9. What are the crime risks associated with digital currencies? How significant are these risks? How do these risks vary according to different digital currencies?

The ease with which digital currencies enable money to be moved, and the challenges in tracing such payments, make it a natural target for scammers.

10. Should the government intervene to address these risks, or maintain the status quo? What are the outcomes of taking no action?

As suggested elsewhere, consumer education is likely to be the most effective tool available to the government, with the secondary benefit of probably being one of the cheapest.

11. If the government were to take action to address the risks of financial crime, should it introduce regulation, or use other powers? If the government were to introduce regulation, should it create a bespoke regime, or regulate through an existing national, European or international regime? For each option: what are the advantages and disadvantages? What are possible unintended consequences (for instance, creating a barrier to entry due to compliance costs)? What has been the impact of FinCEN’s decision in the USA on digital currencies?

FinCEN’s regulatory environment is particularly challenging due to the nature of the legislation across the various states, and that there is no simple conformance to all of these requirements. Within the scope of the UK only, this is unlikely to be a concern, however working with other EU governments to provide as few distinct regulatory environments as possible would ensure streamlining of compliance.

12. What difficulties could occur with digital currencies and financial sanctions?

Risks and challenges posed by digital currencies are substantially similar to those from conventional cash. The lack of physical medium does however present complications, conversely the permanent public audit trail provides opportunities for enabling enforcement.

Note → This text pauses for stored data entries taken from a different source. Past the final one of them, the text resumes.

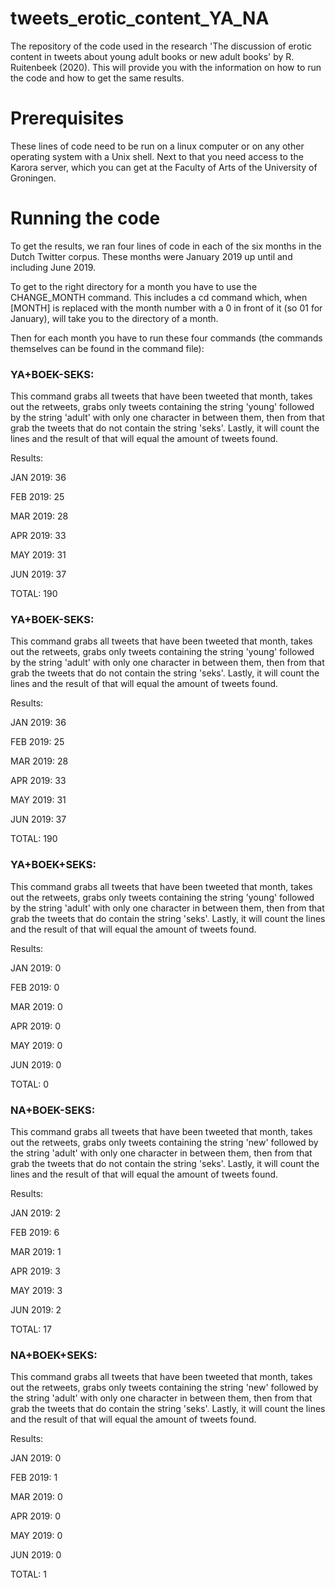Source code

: # tweets_erotic_content_YA_NA
The repository of the code used in the research 'The discussion of erotic content in tweets about young adult books or new adult books' by R. Ruitenbeek (2020). This will provide you with the information on how to run the code and how to get the same results.
# Prerequisites
These lines of code need to be run on a linux computer or on any other operating system with a Unix shell. Next to that you need access to the Karora server, which you can get at the Faculty of Arts of the University of Groningen.
# Running the code
To get the results, we ran four lines of code in each of the six months in the Dutch Twitter corpus. These months were January 2019 up until and including June 2019.

To get to the right directory for a month you have to use the CHANGE_MONTH command. This includes a cd command which, when [MONTH] is replaced with the month number with a 0 in front of it (so 01 for January), will take you to the directory of a month.

Then for each month you have to run these four commands (the commands themselves can be found in the command file):


### YA+BOEK-SEKS:

This command grabs all tweets that have been tweeted that month, takes out the retweets, grabs only tweets containing the string 'young' followed by the string 'adult' with only one character in between them, then from that grab the tweets that do not contain the string 'seks'. Lastly, it will count the lines and the result of that will equal the amount of tweets found.

Results:

JAN 2019: 36

FEB 2019: 25

MAR 2019: 28

APR 2019: 33

MAY 2019: 31

JUN 2019: 37

TOTAL: 190

### YA+BOEK-SEKS:

This command grabs all tweets that have been tweeted that month, takes out the retweets, grabs only tweets containing the string 'young' followed by the string 'adult' with only one character in between them, then from that grab the tweets that do not contain the string 'seks'. Lastly, it will count the lines and the result of that will equal the amount of tweets found.

Results:

JAN 2019: 36

FEB 2019: 25

MAR 2019: 28

APR 2019: 33

MAY 2019: 31

JUN 2019: 37

TOTAL: 190

### YA+BOEK+SEKS:

This command grabs all tweets that have been tweeted that month, takes out the retweets, grabs only tweets containing the string 'young' followed by the string 'adult' with only one character in between them, then from that grab the tweets that do contain the string 'seks'. Lastly, it will count the lines and the result of that will equal the amount of tweets found.

Results:

JAN 2019: 0

FEB 2019: 0

MAR 2019: 0

APR 2019: 0

MAY 2019: 0

JUN 2019: 0

TOTAL: 0

### NA+BOEK-SEKS:

This command grabs all tweets that have been tweeted that month, takes out the retweets, grabs only tweets containing the string 'new' followed by the string 'adult' with only one character in between them, then from that grab the tweets that do not contain the string 'seks'. Lastly, it will count the lines and the result of that will equal the amount of tweets found.

Results:

JAN 2019: 2

FEB 2019: 6

MAR 2019: 1

APR 2019: 3

MAY 2019: 3

JUN 2019: 2

TOTAL: 17

### NA+BOEK+SEKS:

This command grabs all tweets that have been tweeted that month, takes out the retweets, grabs only tweets containing the string 'new' followed by the string 'adult' with only one character in between them, then from that grab the tweets that do contain the string 'seks'. Lastly, it will count the lines and the result of that will equal the amount of tweets found.

Results:

JAN 2019: 0

FEB 2019: 1

MAR 2019: 0

APR 2019: 0

MAY 2019: 0

JUN 2019: 0

TOTAL: 1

13. What risks do digital currencies pose to monetary and financial stability? How significant are these risks?

In a scenario where mass adoption of digital currencies occurs, it could impact the ability for countries to manage their own currency. Given that currently use of digital currencies in in-person transactions is difficult, slow and provides little to no benefit compared to conventional cash, this is not considered a likely outcome.


I’m expecting to finish discussions of these responses early next week, and will then submit them on behalf of Dogecoin.

Hope you’re all having a good weekend.